**DIRECTIONS FOR THIS TASK**
Every single record below is to be reproduced exactly.

**Records from a data collection**
-- Opening Marker --
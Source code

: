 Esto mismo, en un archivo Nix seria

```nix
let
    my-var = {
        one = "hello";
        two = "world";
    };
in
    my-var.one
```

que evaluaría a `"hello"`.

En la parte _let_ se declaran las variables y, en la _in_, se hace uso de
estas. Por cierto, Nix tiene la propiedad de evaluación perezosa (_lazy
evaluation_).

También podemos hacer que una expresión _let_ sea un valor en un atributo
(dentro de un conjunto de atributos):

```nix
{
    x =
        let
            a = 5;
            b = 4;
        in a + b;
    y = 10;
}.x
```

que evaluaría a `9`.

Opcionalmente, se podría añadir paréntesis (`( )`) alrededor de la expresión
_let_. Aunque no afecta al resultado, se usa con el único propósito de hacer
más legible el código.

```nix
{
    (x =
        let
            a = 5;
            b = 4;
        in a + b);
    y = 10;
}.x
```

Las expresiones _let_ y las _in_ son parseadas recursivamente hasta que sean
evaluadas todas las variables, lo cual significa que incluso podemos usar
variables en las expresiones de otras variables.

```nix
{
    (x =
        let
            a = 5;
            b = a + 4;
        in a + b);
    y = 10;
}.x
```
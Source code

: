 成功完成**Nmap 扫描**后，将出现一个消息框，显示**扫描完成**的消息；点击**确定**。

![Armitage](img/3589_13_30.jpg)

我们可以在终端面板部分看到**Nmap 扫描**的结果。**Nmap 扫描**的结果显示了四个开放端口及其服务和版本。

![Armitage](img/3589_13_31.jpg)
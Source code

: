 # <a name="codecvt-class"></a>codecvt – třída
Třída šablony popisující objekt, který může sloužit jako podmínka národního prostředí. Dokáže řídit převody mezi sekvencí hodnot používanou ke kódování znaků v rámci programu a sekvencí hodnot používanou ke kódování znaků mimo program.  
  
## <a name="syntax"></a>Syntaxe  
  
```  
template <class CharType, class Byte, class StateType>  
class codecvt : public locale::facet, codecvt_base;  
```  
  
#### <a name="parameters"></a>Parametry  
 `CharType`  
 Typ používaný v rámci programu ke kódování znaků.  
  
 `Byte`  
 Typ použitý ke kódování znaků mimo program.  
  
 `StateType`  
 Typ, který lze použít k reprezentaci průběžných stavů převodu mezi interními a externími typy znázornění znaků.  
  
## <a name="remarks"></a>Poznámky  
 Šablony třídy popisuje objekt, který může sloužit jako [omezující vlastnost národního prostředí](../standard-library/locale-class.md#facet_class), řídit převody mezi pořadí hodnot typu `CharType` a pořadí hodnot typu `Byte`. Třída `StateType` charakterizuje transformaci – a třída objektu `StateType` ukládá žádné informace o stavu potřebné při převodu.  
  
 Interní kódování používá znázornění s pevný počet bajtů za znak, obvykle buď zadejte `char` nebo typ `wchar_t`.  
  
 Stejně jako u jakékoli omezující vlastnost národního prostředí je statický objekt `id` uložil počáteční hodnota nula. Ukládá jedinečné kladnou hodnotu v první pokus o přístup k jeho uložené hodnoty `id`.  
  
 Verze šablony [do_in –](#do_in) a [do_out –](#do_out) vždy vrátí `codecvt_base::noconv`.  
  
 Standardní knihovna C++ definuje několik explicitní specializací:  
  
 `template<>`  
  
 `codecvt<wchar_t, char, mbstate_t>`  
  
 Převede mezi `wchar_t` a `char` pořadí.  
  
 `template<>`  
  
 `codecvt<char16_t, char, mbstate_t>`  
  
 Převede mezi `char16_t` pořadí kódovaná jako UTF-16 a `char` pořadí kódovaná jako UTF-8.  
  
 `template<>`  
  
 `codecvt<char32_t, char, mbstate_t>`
-- Closing Marker --
**SOLUTION TO THE EXERCISE**
Source code

: Esto mismo, en un archivo Nix seria

```nix
let
    my-var = {
        one = "hello";
        two = "world";
    };
in
    my-var.one
```

que evaluaría a `"hello"`.

En la parte _let_ se declaran las variables y, en la _in_, se hace uso de
estas. Por cierto, Nix tiene la propiedad de evaluación perezosa (_lazy
evaluation_).

También podemos hacer que una expresión _let_ sea un valor en un atributo
(dentro de un conjunto de atributos):

```nix
{
    x =
        let
            a = 5;
            b = 4;
        in a + b;
    y = 10;
}.x
```

que evaluaría a `9`.

Opcionalmente, se podría añadir paréntesis (`( )`) alrededor de la expresión
_let_. Aunque no afecta al resultado, se usa con el único propósito de hacer
más legible el código.

```nix
{
    (x =
        let
            a = 5;
            b = 4;
        in a + b);
    y = 10;
}.x
```

Las expresiones _let_ y las _in_ son parseadas recursivamente hasta que sean
evaluadas todas las variables, lo cual significa que incluso podemos usar
variables en las expresiones de otras variables.

```nix
{
    (x =
        let
            a = 5;
            b = a + 4;
        in a + b);
    y = 10;
}.x
```
Source code

: 成功完成**Nmap 扫描**后，将出现一个消息框，显示**扫描完成**的消息；点击**确定**。

![Armitage](img/3589_13_30.jpg)

我们可以在终端面板部分看到**Nmap 扫描**的结果。**Nmap 扫描**的结果显示了四个开放端口及其服务和版本。

![Armitage](img/3589_13_31.jpg)
Source code

: # <a name="codecvt-class"></a>codecvt – třída
Třída šablony popisující objekt, který může sloužit jako podmínka národního prostředí. Dokáže řídit převody mezi sekvencí hodnot používanou ke kódování znaků v rámci programu a sekvencí hodnot používanou ke kódování znaků mimo program.  
  
## <a name="syntax"></a>Syntaxe  
  
```  
template <class CharType, class Byte, class StateType>  
class codecvt : public locale::facet, codecvt_base;  
```  
  
#### <a name="parameters"></a>Parametry  
 `CharType`  
 Typ používaný v rámci programu ke kódování znaků.  
  
 `Byte`  
 Typ použitý ke kódování znaků mimo program.  
  
 `StateType`  
 Typ, který lze použít k reprezentaci průběžných stavů převodu mezi interními a externími typy znázornění znaků.  
  
## <a name="remarks"></a>Poznámky  
 Šablony třídy popisuje objekt, který může sloužit jako [omezující vlastnost národního prostředí](../standard-library/locale-class.md#facet_class), řídit převody mezi pořadí hodnot typu `CharType` a pořadí hodnot typu `Byte`. Třída `StateType` charakterizuje transformaci – a třída objektu `StateType` ukládá žádné informace o stavu potřebné při převodu.  
  
 Interní kódování používá znázornění s pevný počet bajtů za znak, obvykle buď zadejte `char` nebo typ `wchar_t`.  
  
 Stejně jako u jakékoli omezující vlastnost národního prostředí je statický objekt `id` uložil počáteční hodnota nula. Ukládá jedinečné kladnou hodnotu v první pokus o přístup k jeho uložené hodnoty `id`.  
  
 Verze šablony [do_in –](#do_in) a [do_out –](#do_out) vždy vrátí `codecvt_base::noconv`.  
  
 Standardní knihovna C++ definuje několik explicitní specializací:  
  
 `template<>`  
  
 `codecvt<wchar_t, char, mbstate_t>`  
  
 Převede mezi `wchar_t` a `char` pořadí.  
  
 `template<>`  
  
 `codecvt<char16_t, char, mbstate_t>`  
  
 Převede mezi `char16_t` pořadí kódovaná jako UTF-16 a `char` pořadí kódovaná jako UTF-8.  
  
 `template<>`  
  
 `codecvt<char32_t, char, mbstate_t>`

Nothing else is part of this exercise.